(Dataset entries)
# # # # #
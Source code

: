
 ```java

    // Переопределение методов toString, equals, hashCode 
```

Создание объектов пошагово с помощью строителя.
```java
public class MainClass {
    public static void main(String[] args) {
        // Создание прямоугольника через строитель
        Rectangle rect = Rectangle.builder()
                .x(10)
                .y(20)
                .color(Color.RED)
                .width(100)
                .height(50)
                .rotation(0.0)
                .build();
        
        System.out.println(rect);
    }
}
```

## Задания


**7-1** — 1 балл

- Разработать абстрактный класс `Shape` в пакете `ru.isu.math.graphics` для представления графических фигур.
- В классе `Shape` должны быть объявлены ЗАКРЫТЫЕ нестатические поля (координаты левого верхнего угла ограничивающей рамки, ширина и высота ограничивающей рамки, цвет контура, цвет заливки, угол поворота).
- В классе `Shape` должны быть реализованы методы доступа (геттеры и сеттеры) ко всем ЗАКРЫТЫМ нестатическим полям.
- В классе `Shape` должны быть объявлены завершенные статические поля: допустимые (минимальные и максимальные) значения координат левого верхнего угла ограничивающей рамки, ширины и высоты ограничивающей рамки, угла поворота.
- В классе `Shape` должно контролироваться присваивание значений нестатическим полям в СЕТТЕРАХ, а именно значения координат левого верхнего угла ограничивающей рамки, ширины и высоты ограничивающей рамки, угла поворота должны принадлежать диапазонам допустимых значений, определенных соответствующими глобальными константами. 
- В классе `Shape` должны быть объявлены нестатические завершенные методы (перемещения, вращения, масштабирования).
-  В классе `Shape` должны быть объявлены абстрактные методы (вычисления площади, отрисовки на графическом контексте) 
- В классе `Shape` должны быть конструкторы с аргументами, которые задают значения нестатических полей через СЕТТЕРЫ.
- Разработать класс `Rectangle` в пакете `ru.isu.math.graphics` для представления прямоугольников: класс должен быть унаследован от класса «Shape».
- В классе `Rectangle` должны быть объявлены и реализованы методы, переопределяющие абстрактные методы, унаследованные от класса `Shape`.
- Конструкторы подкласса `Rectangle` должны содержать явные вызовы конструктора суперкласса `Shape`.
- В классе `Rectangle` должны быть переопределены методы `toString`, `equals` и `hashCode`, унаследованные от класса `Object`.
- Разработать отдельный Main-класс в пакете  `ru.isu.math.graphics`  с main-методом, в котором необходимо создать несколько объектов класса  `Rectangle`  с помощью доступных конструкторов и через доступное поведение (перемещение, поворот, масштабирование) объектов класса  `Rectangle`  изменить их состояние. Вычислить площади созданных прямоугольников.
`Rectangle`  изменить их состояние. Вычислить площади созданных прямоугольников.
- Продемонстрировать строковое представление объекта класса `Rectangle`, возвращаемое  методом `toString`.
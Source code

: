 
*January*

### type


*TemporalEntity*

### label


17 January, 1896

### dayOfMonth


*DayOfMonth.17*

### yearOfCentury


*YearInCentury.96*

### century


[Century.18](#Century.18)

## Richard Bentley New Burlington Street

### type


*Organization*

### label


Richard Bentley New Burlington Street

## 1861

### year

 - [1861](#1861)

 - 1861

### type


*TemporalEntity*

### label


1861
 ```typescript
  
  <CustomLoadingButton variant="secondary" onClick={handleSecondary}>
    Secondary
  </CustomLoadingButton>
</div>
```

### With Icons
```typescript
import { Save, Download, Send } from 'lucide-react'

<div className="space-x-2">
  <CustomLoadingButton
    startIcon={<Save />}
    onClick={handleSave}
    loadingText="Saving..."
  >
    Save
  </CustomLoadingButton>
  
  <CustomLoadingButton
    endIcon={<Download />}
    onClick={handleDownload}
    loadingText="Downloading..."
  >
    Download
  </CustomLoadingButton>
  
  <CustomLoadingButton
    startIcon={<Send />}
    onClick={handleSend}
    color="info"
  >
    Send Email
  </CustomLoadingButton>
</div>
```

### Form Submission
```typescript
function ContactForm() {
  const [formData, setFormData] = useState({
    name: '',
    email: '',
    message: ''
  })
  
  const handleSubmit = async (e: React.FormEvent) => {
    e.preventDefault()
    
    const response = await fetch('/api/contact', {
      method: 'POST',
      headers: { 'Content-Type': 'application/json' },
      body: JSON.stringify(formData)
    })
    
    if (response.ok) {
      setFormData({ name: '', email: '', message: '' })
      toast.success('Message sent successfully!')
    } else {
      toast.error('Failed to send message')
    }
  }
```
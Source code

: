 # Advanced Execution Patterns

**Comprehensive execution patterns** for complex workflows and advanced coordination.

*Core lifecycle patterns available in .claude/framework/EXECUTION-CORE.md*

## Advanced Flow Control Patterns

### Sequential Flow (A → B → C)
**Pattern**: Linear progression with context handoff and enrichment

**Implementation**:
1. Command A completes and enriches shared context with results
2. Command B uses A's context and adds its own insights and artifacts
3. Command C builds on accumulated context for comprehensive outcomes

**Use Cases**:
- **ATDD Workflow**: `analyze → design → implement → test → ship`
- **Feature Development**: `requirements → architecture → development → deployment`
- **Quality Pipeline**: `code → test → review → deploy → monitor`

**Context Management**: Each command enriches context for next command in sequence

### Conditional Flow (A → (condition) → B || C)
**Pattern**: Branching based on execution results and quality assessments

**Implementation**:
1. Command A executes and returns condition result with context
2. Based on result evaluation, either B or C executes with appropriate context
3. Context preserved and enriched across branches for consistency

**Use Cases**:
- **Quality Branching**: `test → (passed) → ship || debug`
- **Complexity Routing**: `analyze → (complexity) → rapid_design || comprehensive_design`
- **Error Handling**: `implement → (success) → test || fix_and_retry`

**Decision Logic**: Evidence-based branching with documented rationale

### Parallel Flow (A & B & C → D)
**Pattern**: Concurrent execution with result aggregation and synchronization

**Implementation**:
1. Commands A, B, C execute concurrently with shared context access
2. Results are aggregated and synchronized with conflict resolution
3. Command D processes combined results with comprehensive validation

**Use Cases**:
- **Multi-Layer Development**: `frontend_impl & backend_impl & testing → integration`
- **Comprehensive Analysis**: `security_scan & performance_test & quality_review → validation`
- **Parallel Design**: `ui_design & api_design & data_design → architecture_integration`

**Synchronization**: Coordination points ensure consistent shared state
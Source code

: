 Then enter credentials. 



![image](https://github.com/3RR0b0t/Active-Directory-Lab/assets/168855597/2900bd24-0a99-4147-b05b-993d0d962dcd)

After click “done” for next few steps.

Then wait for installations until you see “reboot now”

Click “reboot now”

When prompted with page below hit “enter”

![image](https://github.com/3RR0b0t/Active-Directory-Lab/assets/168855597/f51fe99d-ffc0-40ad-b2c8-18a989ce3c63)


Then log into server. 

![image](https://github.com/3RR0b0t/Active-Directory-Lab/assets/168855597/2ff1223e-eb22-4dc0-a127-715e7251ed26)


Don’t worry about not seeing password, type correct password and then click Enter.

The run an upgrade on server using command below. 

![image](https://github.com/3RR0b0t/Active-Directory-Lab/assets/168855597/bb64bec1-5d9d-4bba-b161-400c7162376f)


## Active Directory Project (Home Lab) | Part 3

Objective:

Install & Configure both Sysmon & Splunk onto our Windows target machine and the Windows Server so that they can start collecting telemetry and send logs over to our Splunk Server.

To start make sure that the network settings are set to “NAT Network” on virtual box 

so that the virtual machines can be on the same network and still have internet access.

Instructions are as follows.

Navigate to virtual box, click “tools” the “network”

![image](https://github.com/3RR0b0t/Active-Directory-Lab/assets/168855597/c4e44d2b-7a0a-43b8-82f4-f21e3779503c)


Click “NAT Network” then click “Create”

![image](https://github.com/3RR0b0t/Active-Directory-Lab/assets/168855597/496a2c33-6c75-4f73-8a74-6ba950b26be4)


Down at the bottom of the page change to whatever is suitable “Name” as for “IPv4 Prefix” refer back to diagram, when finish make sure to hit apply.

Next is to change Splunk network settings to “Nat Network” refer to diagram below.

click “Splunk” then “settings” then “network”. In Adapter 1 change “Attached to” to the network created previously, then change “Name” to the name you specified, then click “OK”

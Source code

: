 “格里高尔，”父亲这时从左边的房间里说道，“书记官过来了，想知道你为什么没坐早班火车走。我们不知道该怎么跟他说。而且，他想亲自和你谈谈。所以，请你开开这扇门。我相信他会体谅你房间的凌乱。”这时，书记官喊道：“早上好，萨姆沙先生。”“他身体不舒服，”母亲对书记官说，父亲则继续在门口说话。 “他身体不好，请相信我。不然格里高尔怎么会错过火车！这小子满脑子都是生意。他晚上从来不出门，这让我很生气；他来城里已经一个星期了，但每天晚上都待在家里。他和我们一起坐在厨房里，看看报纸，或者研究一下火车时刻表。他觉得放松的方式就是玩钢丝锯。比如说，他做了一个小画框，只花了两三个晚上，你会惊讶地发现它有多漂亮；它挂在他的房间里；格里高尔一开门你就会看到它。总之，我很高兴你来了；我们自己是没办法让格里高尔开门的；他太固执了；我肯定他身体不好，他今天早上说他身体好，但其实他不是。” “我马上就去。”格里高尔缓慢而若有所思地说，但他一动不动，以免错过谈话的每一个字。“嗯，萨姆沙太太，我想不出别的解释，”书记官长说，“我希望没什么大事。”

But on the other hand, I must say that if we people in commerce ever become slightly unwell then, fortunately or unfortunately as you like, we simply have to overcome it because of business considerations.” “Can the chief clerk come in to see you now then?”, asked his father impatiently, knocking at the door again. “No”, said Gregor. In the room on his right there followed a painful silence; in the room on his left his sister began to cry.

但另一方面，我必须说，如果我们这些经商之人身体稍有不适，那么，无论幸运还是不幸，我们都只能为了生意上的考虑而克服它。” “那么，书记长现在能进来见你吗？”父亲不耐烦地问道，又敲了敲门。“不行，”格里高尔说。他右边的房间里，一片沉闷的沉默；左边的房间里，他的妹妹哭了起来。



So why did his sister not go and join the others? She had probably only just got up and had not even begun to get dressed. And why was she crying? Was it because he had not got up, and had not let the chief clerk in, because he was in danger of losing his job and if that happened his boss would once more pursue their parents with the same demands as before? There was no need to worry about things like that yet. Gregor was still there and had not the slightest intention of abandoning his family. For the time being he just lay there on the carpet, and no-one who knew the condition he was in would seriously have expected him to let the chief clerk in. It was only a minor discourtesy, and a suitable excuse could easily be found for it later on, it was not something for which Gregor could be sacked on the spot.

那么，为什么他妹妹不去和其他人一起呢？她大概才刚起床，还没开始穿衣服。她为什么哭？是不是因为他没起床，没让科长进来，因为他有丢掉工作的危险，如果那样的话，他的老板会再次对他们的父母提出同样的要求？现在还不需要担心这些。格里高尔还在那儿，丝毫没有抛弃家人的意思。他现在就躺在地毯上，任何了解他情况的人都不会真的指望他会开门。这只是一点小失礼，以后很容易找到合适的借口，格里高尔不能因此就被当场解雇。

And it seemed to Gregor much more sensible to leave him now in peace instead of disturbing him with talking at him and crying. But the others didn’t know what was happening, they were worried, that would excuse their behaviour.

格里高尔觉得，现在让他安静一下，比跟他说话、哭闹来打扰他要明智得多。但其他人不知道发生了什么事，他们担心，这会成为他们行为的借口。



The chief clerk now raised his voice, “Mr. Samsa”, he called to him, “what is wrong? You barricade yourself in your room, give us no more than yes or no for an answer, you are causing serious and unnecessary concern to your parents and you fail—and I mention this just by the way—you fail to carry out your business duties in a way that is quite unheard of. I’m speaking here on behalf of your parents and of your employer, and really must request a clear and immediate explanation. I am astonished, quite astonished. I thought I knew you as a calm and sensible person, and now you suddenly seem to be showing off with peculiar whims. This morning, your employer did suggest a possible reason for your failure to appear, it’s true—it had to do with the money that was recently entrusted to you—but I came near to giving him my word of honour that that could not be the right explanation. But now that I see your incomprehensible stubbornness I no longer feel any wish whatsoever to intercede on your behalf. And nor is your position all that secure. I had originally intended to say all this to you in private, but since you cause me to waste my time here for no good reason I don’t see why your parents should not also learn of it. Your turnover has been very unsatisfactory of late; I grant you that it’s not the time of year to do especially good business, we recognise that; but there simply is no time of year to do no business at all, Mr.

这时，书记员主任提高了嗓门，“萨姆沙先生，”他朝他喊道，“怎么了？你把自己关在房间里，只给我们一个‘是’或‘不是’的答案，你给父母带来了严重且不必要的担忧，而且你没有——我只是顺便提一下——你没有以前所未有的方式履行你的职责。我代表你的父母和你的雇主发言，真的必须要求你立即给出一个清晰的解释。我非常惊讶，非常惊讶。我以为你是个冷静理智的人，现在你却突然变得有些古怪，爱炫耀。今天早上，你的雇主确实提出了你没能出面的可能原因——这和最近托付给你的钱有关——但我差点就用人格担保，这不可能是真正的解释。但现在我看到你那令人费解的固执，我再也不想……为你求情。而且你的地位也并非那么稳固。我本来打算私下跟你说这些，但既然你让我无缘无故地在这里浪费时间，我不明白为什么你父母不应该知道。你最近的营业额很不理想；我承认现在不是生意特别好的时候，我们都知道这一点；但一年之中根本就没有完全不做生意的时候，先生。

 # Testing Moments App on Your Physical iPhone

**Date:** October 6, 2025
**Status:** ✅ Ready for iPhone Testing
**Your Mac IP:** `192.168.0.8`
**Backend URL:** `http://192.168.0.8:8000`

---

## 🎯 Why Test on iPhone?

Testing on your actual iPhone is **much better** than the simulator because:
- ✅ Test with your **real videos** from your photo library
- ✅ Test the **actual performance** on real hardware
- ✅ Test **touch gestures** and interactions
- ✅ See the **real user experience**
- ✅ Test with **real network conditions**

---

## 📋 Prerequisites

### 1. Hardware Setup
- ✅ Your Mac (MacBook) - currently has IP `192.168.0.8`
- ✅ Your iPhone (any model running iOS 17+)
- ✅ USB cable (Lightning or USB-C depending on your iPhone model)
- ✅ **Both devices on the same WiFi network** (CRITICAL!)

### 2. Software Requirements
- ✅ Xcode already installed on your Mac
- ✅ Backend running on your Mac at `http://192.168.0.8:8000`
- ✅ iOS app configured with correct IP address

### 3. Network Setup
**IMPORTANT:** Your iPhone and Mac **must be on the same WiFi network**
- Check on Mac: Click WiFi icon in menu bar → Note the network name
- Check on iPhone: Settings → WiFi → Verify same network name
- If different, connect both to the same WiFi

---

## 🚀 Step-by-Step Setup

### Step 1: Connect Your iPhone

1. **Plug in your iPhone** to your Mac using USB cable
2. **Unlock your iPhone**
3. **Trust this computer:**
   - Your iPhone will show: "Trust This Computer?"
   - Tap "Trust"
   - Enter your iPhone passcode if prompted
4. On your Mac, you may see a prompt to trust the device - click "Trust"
# # # # #
_AIM OF THE EXERCISE_. Repeat only the lines starting at the one that contains "- Check on Mac: Click" and ending at the last line above, exactly as written.

_ANSWER TO THIS EXERCISE_.
- Check on Mac: Click WiFi icon in menu bar → Note the network name
- Check on iPhone: Settings → WiFi → Verify same network name
- If different, connect both to the same WiFi

---

## 🚀 Step-by-Step Setup

### Step 1: Connect Your iPhone

1. **Plug in your iPhone** to your Mac using USB cable
2. **Unlock your iPhone**
3. **Trust this computer:**
   - Your iPhone will show: "Trust This Computer?"
   - Tap "Trust"
   - Enter your iPhone passcode if prompted
4. On your Mac, you may see a prompt to trust the device - click "Trust"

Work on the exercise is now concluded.